+++ Entries shown
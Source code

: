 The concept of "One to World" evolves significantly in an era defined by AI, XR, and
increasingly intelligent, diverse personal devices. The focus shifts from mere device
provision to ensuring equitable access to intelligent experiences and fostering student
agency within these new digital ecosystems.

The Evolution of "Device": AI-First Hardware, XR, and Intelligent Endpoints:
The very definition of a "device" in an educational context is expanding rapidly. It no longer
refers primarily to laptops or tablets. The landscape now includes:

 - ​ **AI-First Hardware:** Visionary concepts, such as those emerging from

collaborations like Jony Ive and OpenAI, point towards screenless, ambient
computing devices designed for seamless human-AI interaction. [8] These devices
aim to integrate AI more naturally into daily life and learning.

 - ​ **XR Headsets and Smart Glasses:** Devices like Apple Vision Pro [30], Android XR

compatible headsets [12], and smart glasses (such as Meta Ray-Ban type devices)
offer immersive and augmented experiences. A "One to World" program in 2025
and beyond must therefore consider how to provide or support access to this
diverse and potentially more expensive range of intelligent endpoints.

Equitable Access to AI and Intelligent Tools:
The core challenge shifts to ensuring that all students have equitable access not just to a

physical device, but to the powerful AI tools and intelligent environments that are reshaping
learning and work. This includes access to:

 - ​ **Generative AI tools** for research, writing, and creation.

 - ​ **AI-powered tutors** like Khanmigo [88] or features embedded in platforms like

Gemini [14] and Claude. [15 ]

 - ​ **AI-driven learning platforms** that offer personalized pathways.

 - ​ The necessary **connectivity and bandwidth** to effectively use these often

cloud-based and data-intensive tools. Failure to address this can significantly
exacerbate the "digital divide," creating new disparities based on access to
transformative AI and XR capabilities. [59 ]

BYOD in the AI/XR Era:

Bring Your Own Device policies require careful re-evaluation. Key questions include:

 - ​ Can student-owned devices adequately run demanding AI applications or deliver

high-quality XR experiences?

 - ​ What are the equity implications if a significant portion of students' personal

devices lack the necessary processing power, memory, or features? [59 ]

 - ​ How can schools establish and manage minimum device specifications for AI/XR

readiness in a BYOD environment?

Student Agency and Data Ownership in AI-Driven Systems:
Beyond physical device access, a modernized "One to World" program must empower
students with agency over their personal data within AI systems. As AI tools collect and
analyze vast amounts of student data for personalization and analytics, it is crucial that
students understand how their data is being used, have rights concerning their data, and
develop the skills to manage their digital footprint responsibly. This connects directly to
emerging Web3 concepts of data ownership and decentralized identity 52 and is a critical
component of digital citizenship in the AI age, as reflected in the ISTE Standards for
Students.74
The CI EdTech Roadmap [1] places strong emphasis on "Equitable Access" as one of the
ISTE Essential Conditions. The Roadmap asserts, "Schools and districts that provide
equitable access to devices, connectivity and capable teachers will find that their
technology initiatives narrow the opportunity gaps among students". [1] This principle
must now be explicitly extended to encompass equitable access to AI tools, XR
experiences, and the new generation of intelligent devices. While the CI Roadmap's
++++++
» Task prompt
Above are the entries; copy out every line among them that contains the word "have".

» Answer below
The core challenge shifts to ensuring that all students have equitable access not just to a
students understand how their data is being used, have rights concerning their data, and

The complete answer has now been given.